The two special rapporteurs — one on "the human right to water and sanitation," the other on "adequate housing" — were invited to town not by the city, but by community groups that have been advocating for the poor. And their conclusion reinforces what concerned on-lookers have been saying since this summer: "When people are genuinely unable to pay the bill," the U.N. says, the state is obligated to step up with financial assistance and subsidies. "Not doing so amounts to a human rights violation."

The ensuing narrative is provocative, representing a kind of rock bottom for the Motor City (and the U.S. by implication): The U.N. just condemned an American city for violating the fundamental rights of its own residents — rights that families in much more impoverished countries should be able to expect, too. As a reminder, the rapporteurs add in their statement, the Universal Declaration of Human Rights "is fully applicable to the United States," too.

"We were deeply disturbed," their statement says, "to observe the indignity people have faced and continue to live with in one of the wealthiest countries in the world and in a city that was a symbol of America’s prosperity."

This is an important conversation for American cities to have, even outside Detroit: whether water should be a right, and if so, how we plan to ensure that. But the problem in Detroit is also much more complicated than the U.N.'s scolding relays.

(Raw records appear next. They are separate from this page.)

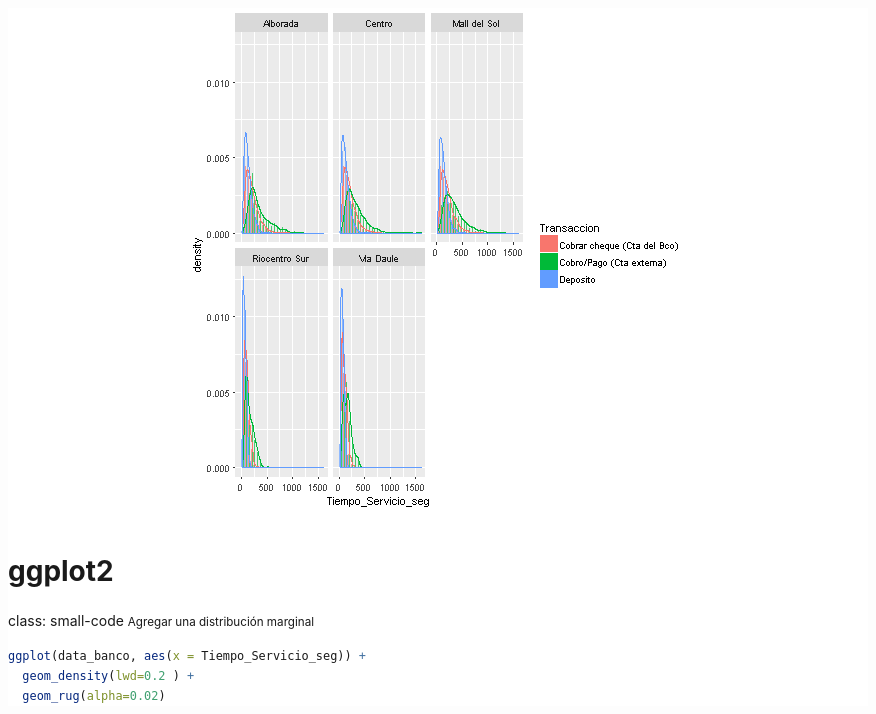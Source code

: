 <img src="Intermedio_Cap02_EDA-figure/unnamed-chunk-29-1.png" title="plot of chunk unnamed-chunk-29" alt="plot of chunk unnamed-chunk-29" style="display: block; margin: auto;" />





ggplot2 
========================================================
class: small-code
<small>
Agregar una distribución marginal
</small>


```r
ggplot(data_banco, aes(x = Tiempo_Servicio_seg)) + 
  geom_density(lwd=0.2 ) + 
  geom_rug(alpha=0.02)
```
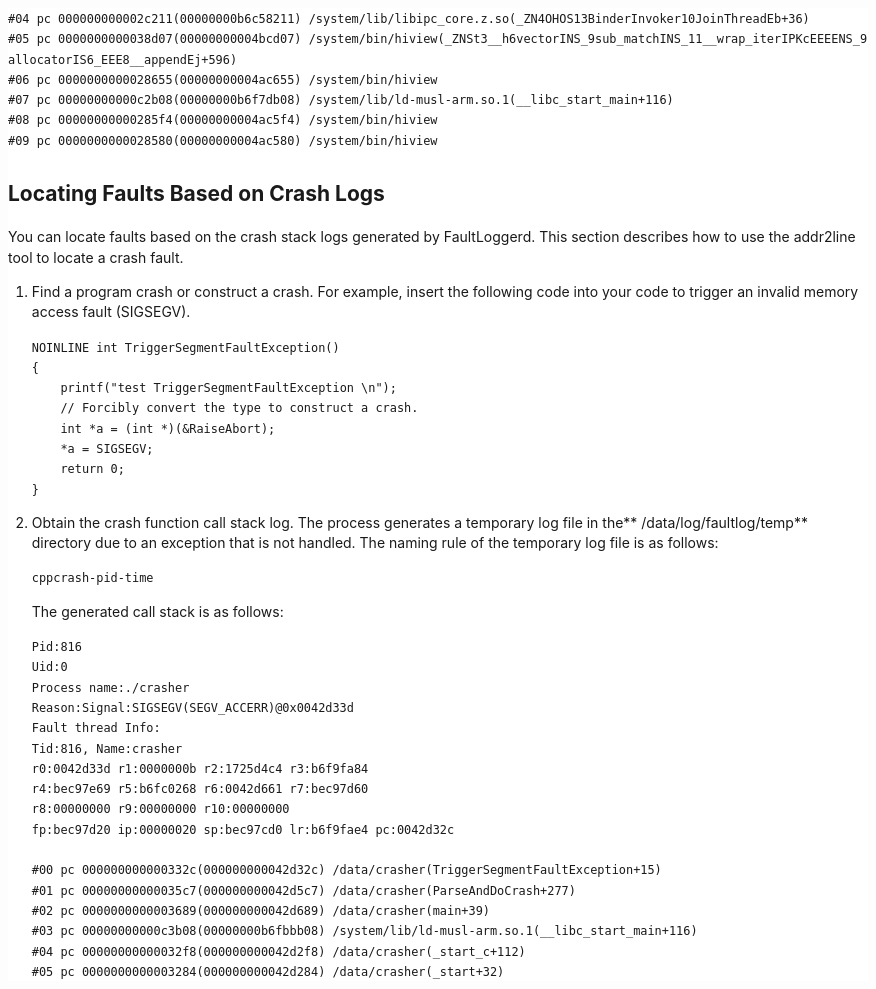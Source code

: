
 ```
#04 pc 000000000002c211(00000000b6c58211) /system/lib/libipc_core.z.so(_ZN4OHOS13BinderInvoker10JoinThreadEb+36)
#05 pc 0000000000038d07(00000000004bcd07) /system/bin/hiview(_ZNSt3__h6vectorINS_9sub_matchINS_11__wrap_iterIPKcEEEENS_9allocatorIS6_EEE8__appendEj+596)
#06 pc 0000000000028655(00000000004ac655) /system/bin/hiview
#07 pc 00000000000c2b08(00000000b6f7db08) /system/lib/ld-musl-arm.so.1(__libc_start_main+116)
#08 pc 00000000000285f4(00000000004ac5f4) /system/bin/hiview
#09 pc 0000000000028580(00000000004ac580) /system/bin/hiview
```


## Locating Faults Based on Crash Logs

You can locate faults based on the crash stack logs generated by FaultLoggerd. This section describes how to use the addr2line tool to locate a crash fault.

1. Find a program crash or construct a crash.
   For example, insert the following code into your code to trigger an invalid memory access fault (SIGSEGV).

     
   ```
   NOINLINE int TriggerSegmentFaultException()
   {
       printf("test TriggerSegmentFaultException \n");
       // Forcibly convert the type to construct a crash.
       int *a = (int *)(&RaiseAbort);
       *a = SIGSEGV;
       return 0;
   }
   ```

2. Obtain the crash function call stack log.
   The process generates a temporary log file in the** /data/log/faultlog/temp** directory due to an exception that is not handled. The naming rule of the temporary log file is as follows:

     
   ```
   cppcrash-pid-time
   ```

   The generated call stack is as follows:

     
   ```
   Pid:816
   Uid:0
   Process name:./crasher
   Reason:Signal:SIGSEGV(SEGV_ACCERR)@0x0042d33d
   Fault thread Info:
   Tid:816, Name:crasher
   r0:0042d33d r1:0000000b r2:1725d4c4 r3:b6f9fa84
   r4:bec97e69 r5:b6fc0268 r6:0042d661 r7:bec97d60
   r8:00000000 r9:00000000 r10:00000000
   fp:bec97d20 ip:00000020 sp:bec97cd0 lr:b6f9fae4 pc:0042d32c
   
   #00 pc 000000000000332c(000000000042d32c) /data/crasher(TriggerSegmentFaultException+15)
   #01 pc 00000000000035c7(000000000042d5c7) /data/crasher(ParseAndDoCrash+277)
   #02 pc 0000000000003689(000000000042d689) /data/crasher(main+39)
   #03 pc 00000000000c3b08(00000000b6fbbb08) /system/lib/ld-musl-arm.so.1(__libc_start_main+116)
   #04 pc 00000000000032f8(000000000042d2f8) /data/crasher(_start_c+112)
   #05 pc 0000000000003284(000000000042d284) /data/crasher(_start+32)
   ```
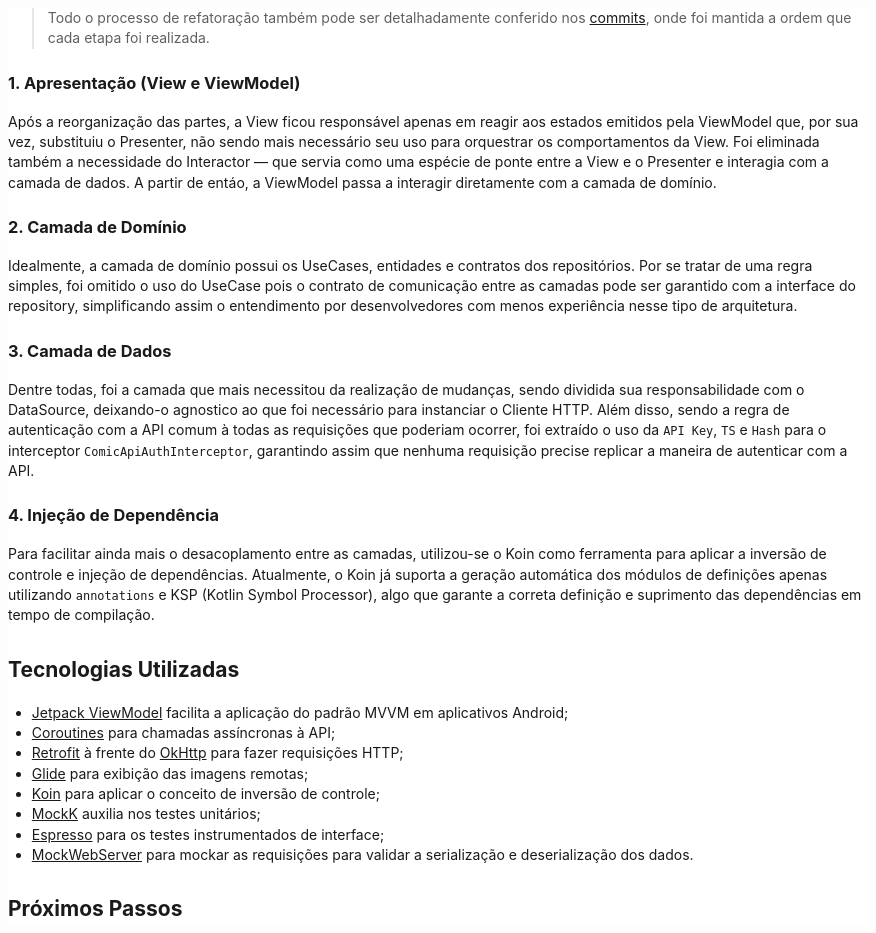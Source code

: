 > Todo o processo de refatoração também pode ser detalhadamente conferido nos [commits](https://github.com/pedrox-hs/marvel-comics-app/commits/main), onde foi mantida a ordem que cada etapa foi realizada.

### 1. Apresentação (View e ViewModel)

Após a reorganização das partes, a View ficou responsável apenas em reagir aos estados emitidos pela ViewModel que, por sua vez, substituiu o Presenter, não sendo mais necessário seu uso para orquestrar os comportamentos da View. Foi eliminada também a necessidade do Interactor — que servia como uma espécie de ponte entre a View e o Presenter e interagia com a camada de dados. A partir de entáo, a ViewModel passa a interagir diretamente com a camada de domínio.

### 2. Camada de Domínio

Idealmente, a camada de domínio possui os UseCases, entidades e contratos dos repositórios. Por se tratar de uma regra simples, foi omitido o uso do UseCase pois o contrato de comunicação entre as camadas pode ser garantido com a interface do repository, simplificando assim o entendimento por desenvolvedores com menos experiência nesse tipo de arquitetura.

### 3. Camada de Dados

Dentre todas, foi a camada que mais necessitou da realização de mudanças, sendo dividida sua responsabilidade com o DataSource, deixando-o agnostico ao que foi necessário para instanciar o Cliente HTTP. Além disso, sendo a regra de autenticação com a API comum à todas as requisições que poderiam ocorrer, foi extraído o uso da `API Key`, `TS` e `Hash` para o interceptor `ComicApiAuthInterceptor`, garantindo assim que nenhuma requisição precise replicar a maneira de autenticar com a API.

### 4. Injeção de Dependência

Para facilitar ainda mais o desacoplamento entre as camadas, utilizou-se o Koin como ferramenta para aplicar a inversão de controle e injeção de dependências. Atualmente, o Koin já suporta a geração automática dos módulos de definições apenas utilizando `annotations` e KSP (Kotlin Symbol Processor), algo que garante a correta definição e suprimento das dependências em tempo de compilação.

## Tecnologias Utilizadas

- [Jetpack ViewModel](https://developer.android.com/topic/libraries/architecture/viewmodel) facilita a aplicação do padrão MVVM em aplicativos Android; 
- [Coroutines](https://kotlinlang.org/docs/coroutines-overview.html) para chamadas assíncronas à API;
- [Retrofit](https://square.github.io/retrofit/) à frente do [OkHttp](https://square.github.io/okhttp/) para fazer requisições HTTP;
- [Glide](https://bumptech.github.io/glide/) para exibição das imagens remotas;
- [Koin](https://insert-koin.io/) para aplicar o conceito de inversão de controle;
- [MockK](https://mockk.io/) auxilia nos testes unitários;
- [Espresso](https://developer.android.com/training/testing/espresso) para os testes instrumentados de interface;
- [MockWebServer](https://github.com/square/okhttp/tree/master/mockwebserver) para mockar as requisições para validar a serialização e deserialização dos dados.

## Próximos Passos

What makes the situation there so terrible is not that city officials have decided some people don't deserve water, or that they have blithely disregarded anyone's rights; it's that the city has many problems, this one included, and each one complicates the task of resolving all the others.

The city must figure out how to restore water to people who can't pay, while distinguishing them from people who simply won't pay (because that's a problem the city has, too). It has to figure out how to cover the costs of subsidizing water for the poor without further raising rates for households of more modest incomes (because water bills in Detroit are already well above the national average). Detroit has to find the resources to serve one of the most impoverished populations in the country — all while that very poverty has helped sap the resources the city once had.

Perhaps it's the UN's job to preach that water is a human right. But the logistics of making that a reality are much, much more complicated than saying it should be so.